How It Works
Naive Bayes applies Bayes' theorem with a "naive" assumption: all features (words) are conditionally independent given the class. This assumption is obviously wrong — "New" and "York" are highly correlated — but the model works remarkably well in practice. For text, Multinomial Naive Bayes models word counts: P(class | document) is proportional to P(class) × ∏ P(word | class). Training is just counting: how often does each word appear in documents of each class? Prediction is fast: multiply the probabilities. Naive Bayes excels with small training sets (as few as dozens of examples), is extremely fast to train and predict, and provides a strong baseline that more complex models must beat.
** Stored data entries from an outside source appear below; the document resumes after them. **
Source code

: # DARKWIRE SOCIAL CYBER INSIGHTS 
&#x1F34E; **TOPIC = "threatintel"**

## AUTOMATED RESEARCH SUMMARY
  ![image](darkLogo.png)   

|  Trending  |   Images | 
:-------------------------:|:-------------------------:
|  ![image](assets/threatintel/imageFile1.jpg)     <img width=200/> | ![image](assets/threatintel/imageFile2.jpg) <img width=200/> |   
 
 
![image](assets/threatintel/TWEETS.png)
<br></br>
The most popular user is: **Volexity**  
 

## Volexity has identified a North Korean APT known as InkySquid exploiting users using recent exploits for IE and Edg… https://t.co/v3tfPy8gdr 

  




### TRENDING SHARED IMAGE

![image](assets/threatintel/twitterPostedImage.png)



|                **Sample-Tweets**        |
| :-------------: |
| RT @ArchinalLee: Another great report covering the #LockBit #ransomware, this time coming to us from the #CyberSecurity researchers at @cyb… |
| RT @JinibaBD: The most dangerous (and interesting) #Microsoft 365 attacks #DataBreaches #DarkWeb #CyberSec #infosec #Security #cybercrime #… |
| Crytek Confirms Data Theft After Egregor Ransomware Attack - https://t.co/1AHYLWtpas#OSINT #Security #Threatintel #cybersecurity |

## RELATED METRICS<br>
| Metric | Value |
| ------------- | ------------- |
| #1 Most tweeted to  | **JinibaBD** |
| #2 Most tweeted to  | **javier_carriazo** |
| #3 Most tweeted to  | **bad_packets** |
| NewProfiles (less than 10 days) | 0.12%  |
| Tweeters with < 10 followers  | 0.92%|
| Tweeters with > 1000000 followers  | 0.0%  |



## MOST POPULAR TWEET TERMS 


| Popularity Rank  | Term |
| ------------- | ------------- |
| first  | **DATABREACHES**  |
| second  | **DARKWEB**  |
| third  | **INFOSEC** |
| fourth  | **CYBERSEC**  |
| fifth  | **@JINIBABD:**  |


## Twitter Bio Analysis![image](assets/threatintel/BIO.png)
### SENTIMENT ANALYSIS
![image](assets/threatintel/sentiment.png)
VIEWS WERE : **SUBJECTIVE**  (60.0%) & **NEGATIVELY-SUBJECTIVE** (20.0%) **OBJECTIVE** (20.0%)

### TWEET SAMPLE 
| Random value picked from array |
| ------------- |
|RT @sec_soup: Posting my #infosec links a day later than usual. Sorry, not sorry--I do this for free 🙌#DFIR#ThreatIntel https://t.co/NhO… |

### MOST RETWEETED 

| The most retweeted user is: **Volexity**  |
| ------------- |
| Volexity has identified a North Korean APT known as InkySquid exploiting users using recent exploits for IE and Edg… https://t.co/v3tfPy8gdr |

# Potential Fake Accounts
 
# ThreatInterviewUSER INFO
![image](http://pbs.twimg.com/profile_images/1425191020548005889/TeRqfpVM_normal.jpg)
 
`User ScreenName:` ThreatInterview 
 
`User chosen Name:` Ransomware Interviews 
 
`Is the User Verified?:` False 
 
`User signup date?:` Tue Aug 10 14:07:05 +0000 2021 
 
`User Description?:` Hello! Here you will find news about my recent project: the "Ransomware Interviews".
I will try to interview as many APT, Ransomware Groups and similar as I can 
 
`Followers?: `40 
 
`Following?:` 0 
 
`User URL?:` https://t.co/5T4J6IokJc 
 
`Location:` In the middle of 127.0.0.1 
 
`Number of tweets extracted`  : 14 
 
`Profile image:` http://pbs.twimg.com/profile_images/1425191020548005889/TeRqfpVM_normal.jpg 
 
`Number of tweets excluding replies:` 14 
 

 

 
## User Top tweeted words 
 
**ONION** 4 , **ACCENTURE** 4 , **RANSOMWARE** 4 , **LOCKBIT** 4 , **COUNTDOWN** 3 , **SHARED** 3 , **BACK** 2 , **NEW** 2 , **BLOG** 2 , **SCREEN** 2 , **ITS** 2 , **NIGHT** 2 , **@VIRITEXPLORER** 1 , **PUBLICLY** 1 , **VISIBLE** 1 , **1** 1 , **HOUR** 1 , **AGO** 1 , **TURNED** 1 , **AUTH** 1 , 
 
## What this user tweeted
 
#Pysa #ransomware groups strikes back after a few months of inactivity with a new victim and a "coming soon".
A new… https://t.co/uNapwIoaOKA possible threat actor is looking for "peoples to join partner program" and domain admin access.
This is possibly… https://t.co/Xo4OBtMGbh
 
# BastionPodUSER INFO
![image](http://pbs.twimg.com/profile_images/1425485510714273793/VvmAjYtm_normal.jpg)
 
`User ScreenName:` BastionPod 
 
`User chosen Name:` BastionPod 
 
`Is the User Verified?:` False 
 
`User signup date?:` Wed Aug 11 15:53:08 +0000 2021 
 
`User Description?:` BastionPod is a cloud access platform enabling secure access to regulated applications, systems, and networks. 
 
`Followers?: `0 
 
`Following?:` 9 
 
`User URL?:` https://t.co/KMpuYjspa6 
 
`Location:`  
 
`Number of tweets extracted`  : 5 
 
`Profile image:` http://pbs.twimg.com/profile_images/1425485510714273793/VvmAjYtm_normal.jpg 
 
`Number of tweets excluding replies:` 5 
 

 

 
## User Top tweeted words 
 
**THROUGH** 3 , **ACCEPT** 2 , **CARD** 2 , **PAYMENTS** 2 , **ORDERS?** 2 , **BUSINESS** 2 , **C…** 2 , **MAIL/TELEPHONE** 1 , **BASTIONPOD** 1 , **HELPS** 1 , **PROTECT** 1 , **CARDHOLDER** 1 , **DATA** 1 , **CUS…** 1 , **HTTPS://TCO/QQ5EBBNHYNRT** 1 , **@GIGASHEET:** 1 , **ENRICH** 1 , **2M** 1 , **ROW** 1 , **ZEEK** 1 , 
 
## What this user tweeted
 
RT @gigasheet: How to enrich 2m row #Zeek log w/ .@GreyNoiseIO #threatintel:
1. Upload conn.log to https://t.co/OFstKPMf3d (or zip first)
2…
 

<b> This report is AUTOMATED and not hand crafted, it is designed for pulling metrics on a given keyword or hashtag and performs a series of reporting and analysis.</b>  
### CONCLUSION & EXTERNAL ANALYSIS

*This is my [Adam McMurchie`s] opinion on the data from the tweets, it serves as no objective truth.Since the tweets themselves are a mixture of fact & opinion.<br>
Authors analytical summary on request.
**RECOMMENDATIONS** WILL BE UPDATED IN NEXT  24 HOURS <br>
It's still the go-to first model for text classification prototypes.
Naive Bayes for Text
Bayes' theorem:
P(spam | "free money now") =
P("free"|spam) × P("money"|spam) ×
P("now"|spam) × P(spam)
÷ P("free money now")
Training = counting:
P("free" | spam) = count("free" in spam)
/ total words in spam
P("free" | ham) = count("free" in ham)
/ total words in ham
Strengths:
Works with tiny datasets (50+ examples)
Trains in milliseconds
Interpretable: which words drive predictions
Hard to overfit
Weaknesses:
Independence assumption is wrong
Can't capture word interactions
Sensitive to word frequency imbalance
Key insight: Naive Bayes is the baseline that refuses to die. Its independence assumption is wrong, but the ranking of class probabilities is often correct. Always start with Naive Bayes — if a complex model can't beat it, the problem is your data, not your model.